How Transactional Replication Works
Transactional replication is implemented by the Snapshot Agent, Log Reader Agent, and Distribution Agent. The Snapshot Agent prepares snapshot files containing schema and data of published tables and database objects, stores the files in the snapshot folder, and records synchronization jobs in the distribution database on the Distributor.
The Log Reader Agent monitors the transaction log of each database configured for transactional replication and copies the transactions marked for replication from the transaction log into the distribution database. The Distribution Agent moves the initial snapshot jobs and the transactions held in the distribution database tables to Subscribers.
Before a new transactional replication Subscriber can receive incremental changes from a Publisher, the Subscriber must contain tables with the same schema and data as the tables at the Publisher. Copying the complete current publication from the Publisher to the Subscriber is called applying the initial snapshot. Microsoft® SQL Server™ 2000 will create and apply the snapshot for you, or you can choose to apply the snapshot manually. For more information, see Applying the Initial Snapshot.
When snapshots are distributed and applied to Subscribers, only those Subscribers waiting for initial snapshots are affected. Other Subscribers to that publication (those that are already receiving inserts, updates, deletes, or other modifications to the published data) are unaffected.
Concurrent Snapshot Processing
Typically with snapshot generation, SQL Server will place shared locks on all tables published as part of replication for the duration of snapshot generation. This can prevent updates from being made on the publishing tables. Concurrent snapshot processing, available only with transactional replication, does not hold the share locks in place during the entire snapshot generation, therefore, it allows users to continue working uninterrupted while SQL Server 2000 creates initial snapshot files.
When you create a new publication using transactional replication and indicate that all Subscribers will be instances of SQL Server 7.0 or SQL Server 2000, concurrent snapshot processing is available.
After replication begins, the Snapshot Agent places shared locks on the publication tables. The locks prevent changes until a record indicating the start of the snapshot is entered in the log file. After the transaction is received, the shared locks are released and data modifications at the database can continue. The duration for holding the locks is very brief (a few seconds) even if a large amount of data is being copied.
At this point, the Snapshot Agent starts to build the snapshot files. When the snapshot is complete, a second record indicating the end of the snapshot process is written to the log. Any transactions that affect the tables while the snapshot is being generated are captured between these beginning and ending tokens and forwarded to the distribution database by the Log Reader Agent.

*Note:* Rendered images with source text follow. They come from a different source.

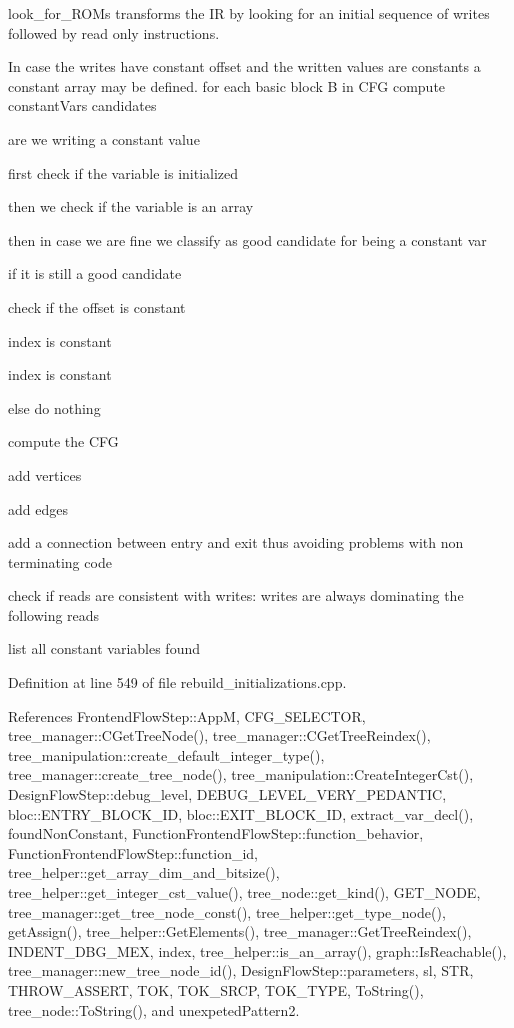 look\+\_\+for\+\_\+\+R\+O\+Ms transforms the IR by looking for an initial sequence of writes followed by read only instructions. 

In case the writes have constant offset and the written values are constants a constant array may be defined. for each basic block B in C\+FG compute constant\+Vars candidates

are we writing a constant value

first check if the variable is initialized

then we check if the variable is an array

then in case we are fine we classify as good candidate for being a constant var

if it is still a good candidate

check if the offset is constant

index is constant

index is constant

else do nothing

compute the C\+FG

add vertices

add edges

add a connection between entry and exit thus avoiding problems with non terminating code

check if reads are consistent with writes\+: writes are always dominating the following reads

list all constant variables found 

Definition at line 549 of file rebuild\+\_\+initializations.\+cpp.



References Frontend\+Flow\+Step\+::\+AppM, C\+F\+G\+\_\+\+S\+E\+L\+E\+C\+T\+OR, tree\+\_\+manager\+::\+C\+Get\+Tree\+Node(), tree\+\_\+manager\+::\+C\+Get\+Tree\+Reindex(), tree\+\_\+manipulation\+::create\+\_\+default\+\_\+integer\+\_\+type(), tree\+\_\+manager\+::create\+\_\+tree\+\_\+node(), tree\+\_\+manipulation\+::\+Create\+Integer\+Cst(), Design\+Flow\+Step\+::debug\+\_\+level, D\+E\+B\+U\+G\+\_\+\+L\+E\+V\+E\+L\+\_\+\+V\+E\+R\+Y\+\_\+\+P\+E\+D\+A\+N\+T\+IC, bloc\+::\+E\+N\+T\+R\+Y\+\_\+\+B\+L\+O\+C\+K\+\_\+\+ID, bloc\+::\+E\+X\+I\+T\+\_\+\+B\+L\+O\+C\+K\+\_\+\+ID, extract\+\_\+var\+\_\+decl(), found\+Non\+Constant, Function\+Frontend\+Flow\+Step\+::function\+\_\+behavior, Function\+Frontend\+Flow\+Step\+::function\+\_\+id, tree\+\_\+helper\+::get\+\_\+array\+\_\+dim\+\_\+and\+\_\+bitsize(), tree\+\_\+helper\+::get\+\_\+integer\+\_\+cst\+\_\+value(), tree\+\_\+node\+::get\+\_\+kind(), G\+E\+T\+\_\+\+N\+O\+DE, tree\+\_\+manager\+::get\+\_\+tree\+\_\+node\+\_\+const(), tree\+\_\+helper\+::get\+\_\+type\+\_\+node(), get\+Assign(), tree\+\_\+helper\+::\+Get\+Elements(), tree\+\_\+manager\+::\+Get\+Tree\+Reindex(), I\+N\+D\+E\+N\+T\+\_\+\+D\+B\+G\+\_\+\+M\+EX, index, tree\+\_\+helper\+::is\+\_\+an\+\_\+array(), graph\+::\+Is\+Reachable(), tree\+\_\+manager\+::new\+\_\+tree\+\_\+node\+\_\+id(), Design\+Flow\+Step\+::parameters, sl, S\+TR, T\+H\+R\+O\+W\+\_\+\+A\+S\+S\+E\+RT, T\+OK, T\+O\+K\+\_\+\+S\+R\+CP, T\+O\+K\+\_\+\+T\+Y\+PE, To\+String(), tree\+\_\+node\+::\+To\+String(), and unexpeted\+Pattern2.



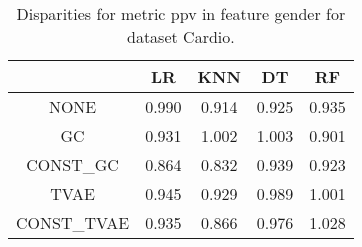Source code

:\begin{table}
\caption{Disparities for metric ppv in feature gender for dataset Cardio.}
\label{tab:disp-CARDIO-gender-ppv}
\begin{tabular}{ccccc}
\toprule
 & LR & KNN & DT & RF \\
\midrule
NONE & 0.990 & 0.914 & 0.925 & 0.935 \\
GC & 0.931 & 1.002 & 1.003 & 0.901 \\
CONST\_GC & 0.864 & 0.832 & 0.939 & 0.923 \\
TVAE & 0.945 & 0.929 & 0.989 & 1.001 \\
CONST\_TVAE & 0.935 & 0.866 & 0.976 & 1.028 \\
\bottomrule
\end{tabular}
\end{table}
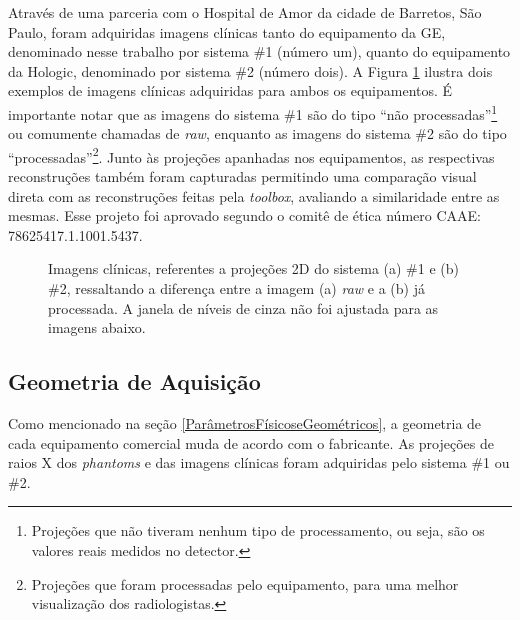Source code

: Através de uma parceria com o Hospital de Amor da cidade de Barretos, São Paulo, foram adquiridas imagens clínicas tanto do equipamento da \acs{GE}, denominado nesse trabalho por sistema \#1 (número um), quanto do equipamento da Hologic, denominado por sistema \#2 (número dois). A Figura \ref{fig:imgCap4ProjsDBT} ilustra dois exemplos de imagens clínicas adquiridas para ambos os equipamentos. É importante notar que as imagens do sistema \#1 são do tipo ``não processadas''\footnote{Projeções que não tiveram nenhum tipo de processamento, ou seja, são os valores reais medidos no detector.} ou comumente chamadas de \textit{raw}, enquanto as imagens do sistema \#2 são do tipo ``processadas''\footnote{Projeções que foram processadas pelo equipamento, para uma melhor visualização dos radiologistas.}. Junto às projeções apanhadas nos equipamentos, as respectivas reconstruções também foram capturadas permitindo uma comparação visual direta com as reconstruções feitas pela \textit{toolbox}, avaliando a similaridade entre as mesmas. Esse projeto foi aprovado segundo o comitê de ética número CAAE: 78625417.1.1001.5437.

\begin{figure}[htb]
	\centering
	
	\caption{Imagens clínicas, referentes a projeções \acs{2D} do sistema (a) \#1 e (b) \#2, ressaltando a diferença entre a imagem (a) \textit{raw} e a (b) já processada. A janela de níveis de cinza não foi ajustada para as imagens abaixo.}
	
	\hfil
	\hfil
	
	\label{fig:imgCap4ProjsDBT}
\end{figure}

\subsection{Geometria de Aquisição} 


Como mencionado na seção \ref{ParâmetrosFísicoseGeométricos}, a geometria de cada equipamento comercial muda de acordo com o fabricante. As projeções de raios X dos \textit{phantoms} e das imagens clínicas foram adquiridas pelo sistema \#1 ou \#2.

When the snapshot is applied at the Subscriber, the Distribution Agent first applies the snapshot files (schema and .bcp files). It then reconciles each captured transaction to see if it has already been delivered to the Subscriber. During this reconciliation process, the tables on the Subscriber are locked. Depending on the number of transactions captured at the Publisher while the snapshot was created, you should expect an increase in the amount of time required to apply the snapshot at the Subscriber. Conceptually, this is similar to the process of recovery that SQL Server uses when it is restarted.
UPDATETEXT statements cannot be performed on data marked for replication while it is being extracted during concurrent snapshot processing. If you initiate an UPDATETEXT statement, you will get an error indicating that the operation is not allowed because of concurrent snapshot processing. After the snapshot is complete, UPDATETEXT statements can be performed again.
As mentioned earlier, use caution when concurrent snapshot processing occurs on systems where business logic is indicated through triggers or constraints on the subscription database. Concurrent snapshot processing uses bulk inserts of tables followed by a series of special INSERT and DELETE statements that bring the table to a consistent state. These operations are performed as one transaction so that database users do not see the data in an inconsistent state; however, constraints at the Subscriber will be executed within the transaction and may evaluate changes that are not based on a consistent set of data. To prevent this, it is generally recommended that you specify the NOT FOR REPLICATION option on all constraints and columns with the IDENTITY property on the Subscriber database. Business logic implemented using custom stored procedures will not be affected because custom stored procedures are not used during concurrent snapshot processing until the Subscriber tables are in a consistent state.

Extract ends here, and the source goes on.